Only a part of the British force peeled off for the Lexington Green. It was not an orderly operation for the 250 British Light Infantry. A British officer ordered the ragtag Minutemen to “Throw down your arms, ye villains, ye rebels, damn you disperse.”
Captain Parker’s intention was to disperse. Many Minutemen froze in place on the Green. Someone in the shadows fired at the British. It could have even been someone from the tavern. Many militiamen never left the warmth and spirits of the tavern. Both sides, from a military perspective, blundered into a skirmish. There were 8 Minutemen killed and 10 wounded. Only a single British casualty was recorded.
The town of Concord is 18 miles west of Boston. The most interesting part of the Battles of Lexington and Concord is not discussed in elementary schools. I will not detail the fighting in Concord beyond to say the Minutemen in place accorded themselves well and proved they would stand up to the British Regulars. It is safe to say that the Redcoats were ready to return to the safety of Boston in the dawn hours of April 19th after failing to secure any munitions of consequence. By Concord, 2,000 colonial minutemen had answered the call to aid their patriot brothers and were engaging the British all the way back to Boston.

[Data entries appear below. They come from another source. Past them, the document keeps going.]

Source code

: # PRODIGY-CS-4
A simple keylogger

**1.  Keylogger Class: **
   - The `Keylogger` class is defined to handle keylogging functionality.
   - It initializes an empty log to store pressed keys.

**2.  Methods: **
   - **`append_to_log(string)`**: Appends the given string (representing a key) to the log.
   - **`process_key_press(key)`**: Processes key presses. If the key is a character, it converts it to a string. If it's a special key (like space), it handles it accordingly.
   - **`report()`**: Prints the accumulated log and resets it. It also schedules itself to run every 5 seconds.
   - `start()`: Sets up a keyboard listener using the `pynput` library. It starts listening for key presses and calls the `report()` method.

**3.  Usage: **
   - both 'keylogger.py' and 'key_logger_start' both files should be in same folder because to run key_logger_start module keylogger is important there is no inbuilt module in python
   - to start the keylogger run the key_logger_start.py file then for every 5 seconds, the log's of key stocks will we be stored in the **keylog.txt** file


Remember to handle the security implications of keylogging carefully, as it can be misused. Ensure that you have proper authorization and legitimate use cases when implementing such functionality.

The origin of the minutemen is interesting. They were self-trained militia organized by town, civilian soldiers who made themselves available to mobilize on a minute’s notice to respond to threats. In many cases, they were led by someone in town who was a veteran of the French and Indian War. Militia members were drawn from a handful of town families. It is safe to say they were a tight-knit group. Minutemen were drawn across class, being farmers, tradesmen, lawyers, and physicians. Among the Minutemen at Lexington was a black slave, Prince Estabrook, wounded in the skirmish, and later recovered to join the Continental Army.

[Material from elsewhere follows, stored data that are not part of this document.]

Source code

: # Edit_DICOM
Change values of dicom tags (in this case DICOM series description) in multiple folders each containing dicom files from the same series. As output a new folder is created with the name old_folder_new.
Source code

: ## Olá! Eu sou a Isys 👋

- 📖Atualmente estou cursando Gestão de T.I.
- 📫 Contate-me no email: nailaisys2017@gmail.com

I believe the Massachusetts Minutemen fought for something more tangible than what we celebrate as democracy today. They were protecting their homes, livelihoods, and families that April morning in 1775. They bristled against having the British regulars and military governments tell them how to live their lives. They were willing on a minute’s notice to defend what was theirs.

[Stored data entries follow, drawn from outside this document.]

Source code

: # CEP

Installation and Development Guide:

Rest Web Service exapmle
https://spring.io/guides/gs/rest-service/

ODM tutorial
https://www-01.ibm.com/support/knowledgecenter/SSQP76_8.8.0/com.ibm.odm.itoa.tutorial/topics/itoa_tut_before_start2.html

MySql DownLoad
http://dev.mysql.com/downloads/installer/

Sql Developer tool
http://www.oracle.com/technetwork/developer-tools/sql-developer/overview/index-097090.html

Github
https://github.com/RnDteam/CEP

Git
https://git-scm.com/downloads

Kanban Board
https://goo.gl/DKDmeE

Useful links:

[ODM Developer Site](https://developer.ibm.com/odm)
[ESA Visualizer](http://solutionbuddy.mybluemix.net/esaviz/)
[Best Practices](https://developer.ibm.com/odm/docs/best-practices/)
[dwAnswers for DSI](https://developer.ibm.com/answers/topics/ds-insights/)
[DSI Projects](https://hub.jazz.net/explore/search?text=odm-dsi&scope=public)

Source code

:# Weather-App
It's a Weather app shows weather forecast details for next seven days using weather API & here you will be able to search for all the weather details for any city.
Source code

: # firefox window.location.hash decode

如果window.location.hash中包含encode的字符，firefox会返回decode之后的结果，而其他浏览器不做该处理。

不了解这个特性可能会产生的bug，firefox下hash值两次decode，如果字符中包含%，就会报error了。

On that April day in 1775, Minutemen from towns thirty miles away answered the call to arms and descended on Concord to chase the British Regulars back to the safety of Boston. Men from the Massachusetts towns of Beverly and Lynn took part. Minutemen from Acton, Andover, and Bedford fought alongside them. Minutemen from Reading, Chelmsford, Tewksbury, and Danvers hid behind stone walls and fired on Redcoats retreating back to Boston. The day following Lexington and Concord found over ten thousand militia from Massachusetts and other New England colonies surrounding Boston and making it a city under siege.
Patriots Day is an under-recognized holiday and one at the heart of the American experience. I will pause every April 19th and remember.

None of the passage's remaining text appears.